De hecho, Sigüenza presentó la candidatura el pasado 2020 para que el Paisaje Dulce y Salado de Sigüenza-Atienza pudiera ser reconocido como Patrimonio de la Humanidad. España cuenta con un total de 15 ciudades que ya lo son, entre las que destacan Alcalá de Henares, Mérida, Toledo, Ibiza o Santiago de Compostela. Pero la riqueza y la belleza de Sigüenza la hacen única.
La gran catedral y el castillo medieval
Esta ciudad medieval alberga uno de los castillos mejor conservados de España. Data del año 1123 y, aunque hoy se utiliza como Parador Nacional, lo habitaron cardenales, obispos e incluso reyes. Aunque lo verdaderamente alucinante es su Catedral, diseñada por Alonso de Covarrubias y considerada una de las obras arquitectónicas más importantes del Renacimiento español.

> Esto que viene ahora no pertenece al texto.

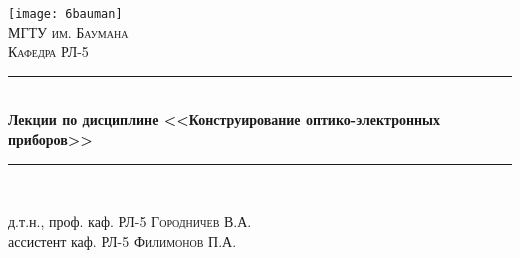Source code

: \begin{titlepage}

\newcommand{\HRule}{\rule{\linewidth}{0.5mm}} %

\center %
 

\texttt{[image: 6bauman]}\\[1cm] %



\textsc{\LARGE МГТУ им. Баумана}\\[1.5cm] %
\textsc{\Large Кафедра РЛ-5}\\[0.5cm] %


\HRule \\[0.4cm]
{ \huge \bfseries Лекции по дисциплине <<Конструирование оптико-электронных приборов>>}\\[0.4cm] %
\HRule \\[1.5cm]
 

\begin{minipage}{1\textwidth}
\begin{flushright} \large
д.т.н., проф. каф. РЛ-5 \textsc{Городничев} В.А. \\ %
ассистент каф. РЛ-5 \textsc{Филимонов} П.А.
\end{flushright}
\end{minipage}


\end{titlepage}
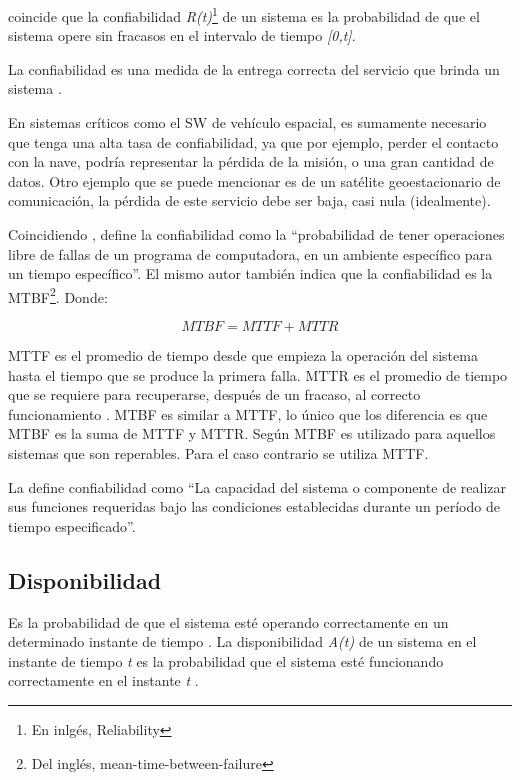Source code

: \cite{FTDesign} coincide que la confiabilidad \textit{R(t)}\footnote{En inlgés, Reliability} de un 
sistema es la probabilidad de que el sistema opere sin fracasos en el intervalo de tiempo 
\textit{[0,t]}. 

La confiabilidad es una medida de la entrega correcta del servicio que brinda un sistema 
\citep{FTDesign}.

En sistemas críticos como el \ac{SW} de vehículo espacial, es sumamente necesario que tenga una 
alta tasa de confiabilidad, ya que por ejemplo, perder el contacto con la nave, podría representar 
la pérdida de la misión, o una gran cantidad de datos. Otro ejemplo que se puede mencionar es de un 
satélite geoestacionario de comunicación, la pérdida de este servicio debe ser baja, casi nula 
(idealmente). 

Coincidiendo \cite{pressman01}, define la confiabilidad como la ``probabilidad de tener operaciones 
libre de fallas de un programa de computadora, en un ambiente específico para un tiempo 
específico''. El mismo autor también indica que la confiabilidad es la \ac{MTBF}\footnote{Del 
inglés, mean-time-between-failure}. Donde:

$$MTBF = MTTF + MTTR$$

\ac{MTTF} es el promedio de tiempo desde que empieza la operación del sistema hasta el tiempo que 
se produce la primera falla. \ac{MTTR} es el promedio de tiempo que se requiere para recuperarse, 
después de un fracaso, al correcto funcionamiento \citep{Hanmer07}. \ac{MTBF}  es similar a 
\ac{MTTF}, lo único que los diferencia es que \ac{MTBF} es la suma de \ac{MTTF} y \ac{MTTR}. Según 
\cite{Hanmer07} \ac{MTBF} es utilizado para aquellos sistemas que son reperables. Para el caso 
contrario se utiliza \ac{MTTF}. 

La \cite{IEEE610.12} define confiabilidad como ``La capacidad del sistema o componente de realizar 
sus funciones requeridas bajo las condiciones establecidas durante un período de tiempo 
especificado''. 

\subsection{Disponibilidad}
Es la probabilidad de que el sistema esté operando correctamente en un determinado instante de 
tiempo \citep{SoftwareFaultToleranceATutorial}. La disponibilidad \textit{A(t)} de un sistema en el 
instante de tiempo \textit{t} es la probabilidad que el sistema esté funcionando correctamente en 
el instante \textit{t} \citep{FTDesign}. 

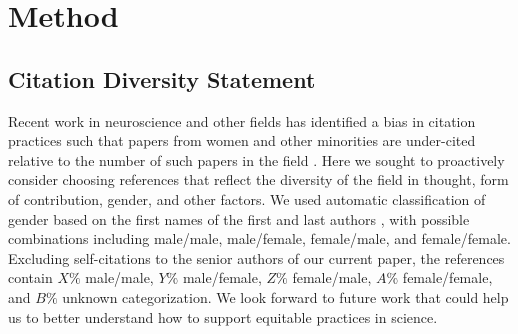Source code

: \documentclass[12pt]{article}
\begin{document}
\section{Method}
\subsection{Citation Diversity Statement}

Recent work in neuroscience and other fields has identified a bias in citation practices such that papers from women and other minorities are under-cited relative to the number of such papers in the field \cite{Dworkin2020.01.03.894378, maliniak2013gender, caplar2017quantitative, chakravartty2018communicationsowhite, YannikThiemKrisF.SealeyAmyE.FerrerAdrielM.Trott2018, dion2018gendered}. Here we sought to proactively consider choosing references that reflect the diversity of the field in thought, form of contribution, gender, and other factors. We used automatic classification of gender based on the first names of the first and last authors \cite{Dworkin2020.01.03.894378}, with possible combinations including male/male, male/female, female/male, and female/female. Excluding self-citations to the senior authors of our current paper, the references contain $X\%$ male/male, $Y\%$ male/female, $Z\%$ female/male, $A\%$ female/female, and $B\%$ unknown categorization. We look forward to future work that could help us to better understand how to support equitable practices in science.

\newpage


\end{document}
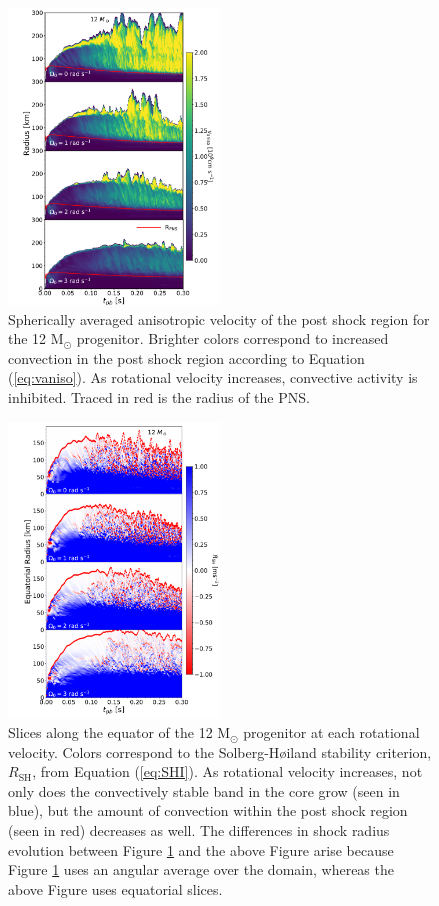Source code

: \documentclass[twocolumn,times]{aastex62}  %
\newcommand{\Msun}{\ensuremath{\mathrm{M}_\odot}\xspace}
\begin{document}
\begin{figure}[]
    \centering
    \includegraphics[width=0.5\textwidth]{figures/vaniso_rad.pdf}
    \caption{Spherically averaged anisotropic velocity of the post shock region for the 12 \Msun progenitor.  Brighter colors correspond to increased convection in the post shock region according to Equation (\ref{eq:vaniso}).  As rotational velocity increases, convective activity is inhibited.  Traced in red is the radius of the PNS.}
    \label{fig:vaniso}
\end{figure}

\begin{figure}[]
    \centering
    \includegraphics[width=0.5\textwidth]{figures/SHI_panel_invert.pdf}
    \caption{Slices along the equator of the 12 \Msun progenitor at each rotational velocity.  Colors correspond to the Solberg-H{\o}iland stability criterion, $R_{\mathrm{SH}}$, from Equation (\ref{eq:SHI}).  As rotational velocity increases, not only does the convectively stable band in the core grow (seen in blue), but the amount of convection within the post shock region (seen in red) decreases as well.  The differences in shock radius evolution between Figure \ref{fig:vaniso} and the above Figure arise because Figure \ref{fig:vaniso} uses an angular average over the domain, whereas the above Figure uses equatorial slices.}
    \label{fig:SHI}
\end{figure}
\end{document}
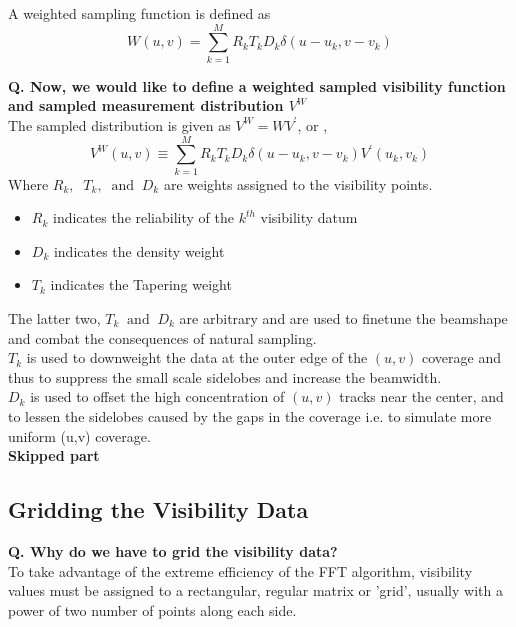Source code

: \documentclass[10pt]{report}
\newcommand{\tbf}[1]{\textbf{#1}}
\begin{document}
A weighted sampling function is defined as 
\begin{equation}
W(u,v)=\sum^{M}_{k=1} R_kT_kD_k \delta(u-u_k,v-v_k)
\end{equation} 

\tbf{Q. Now, we would like to define a weighted sampled visibility function and sampled measurement distribution $V^W$}\\

The sampled distribution is given as $V^W=WV^\prime$, or ,
\begin{equation}
V^W(u,v)\equiv \sum^{M}_{k=1}R_k T_k D_k\delta(u-u_k,v-v_k)V^\prime (u_k,v_k)
\end{equation} 
Where $R_k,\;\; T_k,\;\; \text{and} \;\; D_k$ are weights assigned to the visibility points.

\begin{itemize}
\item $R_k$ indicates the reliability of the $k^{th}$ visibility datum
\item $D_k$ indicates the density weight
\item $T_k$ indicates the Tapering weight
\end{itemize}
The latter two, $T_k\;\; \text{and}\;\; D_k$ are arbitrary and are used to finetune the beamshape and combat the consequences of natural sampling.\\

 $T_k$ is used to downweight the data at the outer edge of the $(u,v)$ coverage and thus to suppress the small scale sidelobes and increase the beamwidth.\\
 
 $D_k$ is used to offset the high concentration of $(u,v)$ tracks near the center, and to lessen the sidelobes caused by the gaps in the coverage i.e. to simulate more uniform (u,v) coverage.\\
 
 \tbf{Skipped part}
 
 \subsection{Gridding the Visibility Data}
 \tbf{Q. Why do we have to grid the visibility data?}\\
 
 To take advantage of the extreme efficiency of the FFT algorithm, visibility values must be assigned to a rectangular, regular matrix or 'grid', usually with a power of two number of points along each side.\\
 
\end{document}
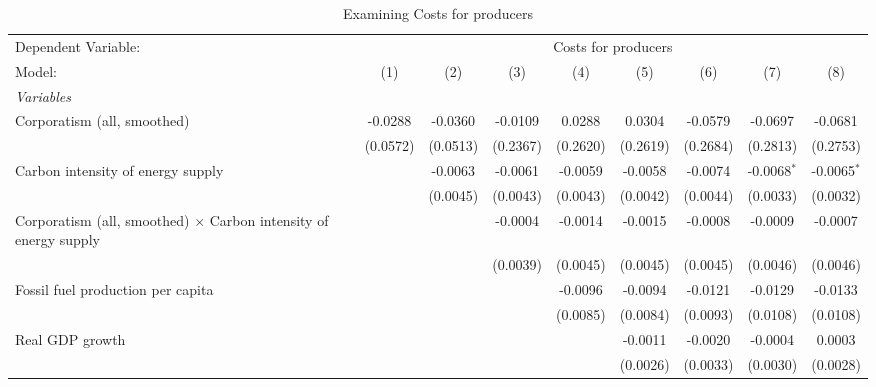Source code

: 
\begin{table}[htbp]
   \caption{Examining Costs for producers}
   \centering
   \begin{tabular}{lcccccccc}
      \tabularnewline \midrule \midrule
      Dependent Variable: & \multicolumn{8}{c}{Costs for producers}\\
      Model:                                                                  & (1)      & (2)      & (3)      & (4)      & (5)      & (6)      & (7)           & (8)\\  
      \midrule
      \emph{Variables}\\
      Corporatism (all, smoothed)                                             & -0.0288  & -0.0360  & -0.0109  & 0.0288   & 0.0304   & -0.0579  & -0.0697       & -0.0681\\   
                                                                              & (0.0572) & (0.0513) & (0.2367) & (0.2620) & (0.2619) & (0.2684) & (0.2813)      & (0.2753)\\   
      Carbon intensity of energy supply                                       &          & -0.0063  & -0.0061  & -0.0059  & -0.0058  & -0.0074  & -0.0068$^{*}$ & -0.0065$^{*}$\\   
                                                                              &          & (0.0045) & (0.0043) & (0.0043) & (0.0042) & (0.0044) & (0.0033)      & (0.0032)\\   
      Corporatism (all, smoothed) $\times$ Carbon intensity of energy supply  &          &          & -0.0004  & -0.0014  & -0.0015  & -0.0008  & -0.0009       & -0.0007\\   
                                                                              &          &          & (0.0039) & (0.0045) & (0.0045) & (0.0045) & (0.0046)      & (0.0046)\\   
      Fossil fuel production per capita                                       &          &          &          & -0.0096  & -0.0094  & -0.0121  & -0.0129       & -0.0133\\   
                                                                              &          &          &          & (0.0085) & (0.0084) & (0.0093) & (0.0108)      & (0.0108)\\   
      Real GDP growth                                                         &          &          &          &          & -0.0011  & -0.0020  & -0.0004       & 0.0003\\   
                                                                              &          &          &          &          & (0.0026) & (0.0033) & (0.0030)      & (0.0028)\\   

\end{tabular}
\end{table}
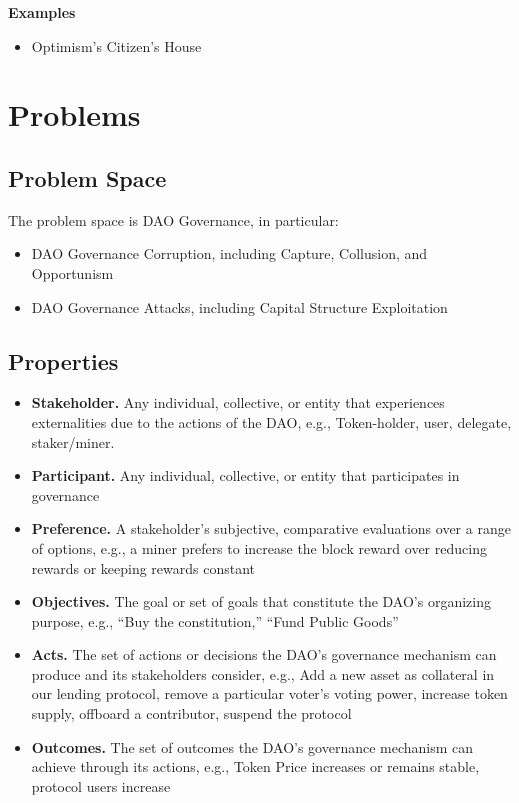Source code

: \documentclass[
]{article}
\providecommand{\tightlist}{%
  \setlength{\itemsep}{0pt}\setlength{\parskip}{0pt}}
\begin{document}
\textbf{Examples}

\begin{itemize}
\tightlist
\item
  Optimism's Citizen's House
\end{itemize}
\hypertarget{problems}{%
\section{Problems}\label{problems}}

\hypertarget{problem-space}{%
\subsection{Problem Space}\label{problem-space}}

The problem space is DAO Governance, in particular:

\begin{itemize}
\tightlist
\item
  DAO Governance Corruption, including Capture, Collusion, and
  Opportunism
\item
  DAO Governance Attacks, including Capital Structure Exploitation
\end{itemize}

\hypertarget{properties}{%
\subsection{Properties}\label{properties}}

\begin{itemize}
\tightlist
\item
  \textbf{Stakeholder.} Any individual, collective, or entity that
  experiences externalities due to the actions of the DAO, e.g.,
  Token-holder, user, delegate, staker/miner.
\item
  \textbf{Participant.} Any individual, collective, or entity that
  participates in governance
\item
  \textbf{Preference.} A stakeholder's subjective, comparative
  evaluations over a range of options, e.g., a miner prefers to increase
  the block reward over reducing rewards or keeping rewards constant
\item
  \textbf{Objectives.} The goal or set of goals that constitute the
  DAO's organizing purpose, e.g., ``Buy the constitution,'' ``Fund
  Public Goods''
\item
  \textbf{Acts.} The set of actions or decisions the DAO's governance
  mechanism can produce and its stakeholders consider, e.g., Add a new
  asset as collateral in our lending protocol, remove a particular
  voter's voting power, increase token supply, offboard a contributor,
  suspend the protocol
\item
  \textbf{Outcomes.} The set of outcomes the DAO's governance mechanism
  can achieve through its actions, e.g., Token Price increases or
  remains stable, protocol users increase
\end{itemize}
\end{document}
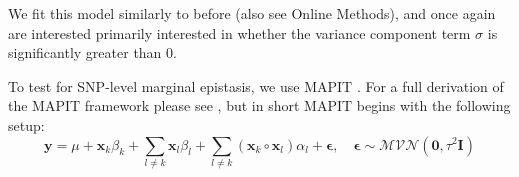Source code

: \documentclass[12pt,a4paper]{article}
\begin{document}
We fit this model similarly to before (also see Online Methods), and once again are interested primarily interested in whether the variance component term $\sigma$ is significantly greater than 0.






















To test for SNP-level marginal epistasis, we use MAPIT \citep{Crawford2017}. For a full derivation of the MAPIT framework please see \citet{Crawford2017}, but in short MAPIT begins with the following setup:
\begin{equation}
\textbf{y} = \mu + \textbf{x}_k\beta_k + \sum_{l \neq k} \textbf{x}_l\beta_l + \sum_{l \neq k} (\textbf{x}_k \circ \textbf{x}_l)\alpha_l + \boldsymbol{\epsilon}, \quad \boldsymbol{\epsilon} \sim \mathcal{MVN}(\textbf{0}, \tau^{2}\textbf{I})  
\end{equation}
\end{document}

Lo primero que llama la atención es la puerta de entrada, erigida en el año 1537 con columnas adosadas sobre enormes pedestales que completan su ostentosidad con hornacinas que sostienen esculturas de los apóstoles. Su interior destaca, sobre todo, por la decoración del techo, que cuenta con 304 cabezas grandes y expresivas y otras 3.000 más pequeñas talladas en la piedra.

Otro de los monumentos que deberían considerarse para ser Patrimonio de la Humanidad es la escultura funeraria gótica de Martín Vázquez de Arce, El Doncel, en el interior de la Catedral. Además, la ciudad también conserva gran parte de las murallas medievales, del estilo renacentista en la Plaza Mayor, del barroco en la calle donde estuvo la universidad y del neoclásico en la Alameda.

Un rico patrimonio inmaterial
Sin olvidarnos, por supuesto, de las Jornadas Medievales que se celebran cada año en honor a la reina doña Blanca de Borbón que habitó en el castillo de Sigüenza. Además de los Arcos de San Juan, las corridas de toros en San Roque o el ritual del Descendimiento de la Cruz. A todo esto se suma el precioso entorno natural que la rodea, que enamoró incluso a Félix Rodríguez de la Fuente.

Esta maravilla medieval se sitúa entre los ríos Dulce y Salado -de ahí la denominación de Paisaje Dulce y Salado-. Un lugar donde se puede disfrutar de la naturaleza en el Parque Natural del Río Dulce, el Lugar de Interés Comunitario del Río Salado y la Microrreserva de los Saladares del Río Salado. Sigüenza lo tiene todo para ser la ciudad medieval más bonita del mundo, aunque no aparezca en la lista de la Unesco.